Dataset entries
=-=-=

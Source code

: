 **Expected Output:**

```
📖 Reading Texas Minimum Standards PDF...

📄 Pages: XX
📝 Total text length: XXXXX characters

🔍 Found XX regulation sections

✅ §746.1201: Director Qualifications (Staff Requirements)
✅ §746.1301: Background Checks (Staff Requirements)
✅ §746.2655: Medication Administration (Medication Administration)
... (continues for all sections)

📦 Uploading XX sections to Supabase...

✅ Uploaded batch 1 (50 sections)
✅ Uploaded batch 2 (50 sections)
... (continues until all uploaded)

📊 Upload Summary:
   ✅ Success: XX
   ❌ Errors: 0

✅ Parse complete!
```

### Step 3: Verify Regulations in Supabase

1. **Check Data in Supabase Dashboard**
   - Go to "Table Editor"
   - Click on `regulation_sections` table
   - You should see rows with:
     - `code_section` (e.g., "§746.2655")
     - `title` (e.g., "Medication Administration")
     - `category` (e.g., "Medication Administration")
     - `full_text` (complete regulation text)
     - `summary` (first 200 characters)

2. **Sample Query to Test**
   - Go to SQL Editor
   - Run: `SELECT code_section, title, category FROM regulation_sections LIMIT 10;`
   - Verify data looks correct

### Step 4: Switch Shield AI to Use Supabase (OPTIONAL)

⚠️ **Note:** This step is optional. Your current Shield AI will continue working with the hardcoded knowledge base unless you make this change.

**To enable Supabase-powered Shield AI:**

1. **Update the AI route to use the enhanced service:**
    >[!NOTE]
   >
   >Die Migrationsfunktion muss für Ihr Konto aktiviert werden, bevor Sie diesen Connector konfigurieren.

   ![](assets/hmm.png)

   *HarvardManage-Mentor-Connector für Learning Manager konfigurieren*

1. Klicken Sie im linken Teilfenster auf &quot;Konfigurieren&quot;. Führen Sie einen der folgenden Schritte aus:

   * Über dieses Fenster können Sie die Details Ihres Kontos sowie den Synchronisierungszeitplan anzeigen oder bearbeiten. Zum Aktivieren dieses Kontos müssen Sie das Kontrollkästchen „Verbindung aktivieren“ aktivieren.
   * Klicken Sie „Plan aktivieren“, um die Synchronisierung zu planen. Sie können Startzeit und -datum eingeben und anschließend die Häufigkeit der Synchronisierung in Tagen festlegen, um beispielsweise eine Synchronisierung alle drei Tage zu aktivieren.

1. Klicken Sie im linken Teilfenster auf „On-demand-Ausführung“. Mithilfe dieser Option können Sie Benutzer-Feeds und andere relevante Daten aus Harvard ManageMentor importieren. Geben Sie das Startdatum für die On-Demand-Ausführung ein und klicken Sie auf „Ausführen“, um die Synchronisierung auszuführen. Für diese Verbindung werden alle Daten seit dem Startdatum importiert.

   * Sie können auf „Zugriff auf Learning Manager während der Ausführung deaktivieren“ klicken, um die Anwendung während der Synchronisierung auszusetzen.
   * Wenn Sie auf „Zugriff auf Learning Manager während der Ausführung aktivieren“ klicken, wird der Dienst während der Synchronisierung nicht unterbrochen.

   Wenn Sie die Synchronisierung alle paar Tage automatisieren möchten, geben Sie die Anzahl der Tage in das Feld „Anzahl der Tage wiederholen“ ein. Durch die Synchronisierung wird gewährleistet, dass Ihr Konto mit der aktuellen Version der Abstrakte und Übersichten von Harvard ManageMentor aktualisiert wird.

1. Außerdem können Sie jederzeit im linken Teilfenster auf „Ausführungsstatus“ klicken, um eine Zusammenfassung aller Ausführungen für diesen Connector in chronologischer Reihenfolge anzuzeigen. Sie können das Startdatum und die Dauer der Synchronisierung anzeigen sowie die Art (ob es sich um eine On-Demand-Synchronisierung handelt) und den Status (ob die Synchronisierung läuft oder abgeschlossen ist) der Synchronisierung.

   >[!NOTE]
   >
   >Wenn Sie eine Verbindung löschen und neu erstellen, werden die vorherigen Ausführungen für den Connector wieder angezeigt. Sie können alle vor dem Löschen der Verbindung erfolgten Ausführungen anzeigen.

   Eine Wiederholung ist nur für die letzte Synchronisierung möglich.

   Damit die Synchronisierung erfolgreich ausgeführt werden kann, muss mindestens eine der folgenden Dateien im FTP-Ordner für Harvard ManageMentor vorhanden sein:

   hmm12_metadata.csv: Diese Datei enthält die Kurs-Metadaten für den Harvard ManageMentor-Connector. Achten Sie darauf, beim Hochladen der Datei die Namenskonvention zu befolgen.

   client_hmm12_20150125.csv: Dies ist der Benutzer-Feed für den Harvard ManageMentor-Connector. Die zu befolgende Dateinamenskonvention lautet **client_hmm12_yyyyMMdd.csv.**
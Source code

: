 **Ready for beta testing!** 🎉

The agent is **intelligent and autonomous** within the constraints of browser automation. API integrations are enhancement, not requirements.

=-=-=

◆ Aim of the task: Extract exactly the lines between the line containing "erfolgten Ausführungen anzeigen." and the end of the data, including both.

◆ Response:
   >Wenn Sie eine Verbindung löschen und neu erstellen, werden die vorherigen Ausführungen für den Connector wieder angezeigt. Sie können alle vor dem Löschen der Verbindung erfolgten Ausführungen anzeigen.

   Eine Wiederholung ist nur für die letzte Synchronisierung möglich.

   Damit die Synchronisierung erfolgreich ausgeführt werden kann, muss mindestens eine der folgenden Dateien im FTP-Ordner für Harvard ManageMentor vorhanden sein:

   hmm12_metadata.csv: Diese Datei enthält die Kurs-Metadaten für den Harvard ManageMentor-Connector. Achten Sie darauf, beim Hochladen der Datei die Namenskonvention zu befolgen.

   client_hmm12_20150125.csv: Dies ist der Benutzer-Feed für den Harvard ManageMentor-Connector. Die zu befolgende Dateinamenskonvention lautet **client_hmm12_yyyyMMdd.csv.**
Source code

: **Ready for beta testing!** 🎉

The agent is **intelligent and autonomous** within the constraints of browser automation. API integrations are enhancement, not requirements.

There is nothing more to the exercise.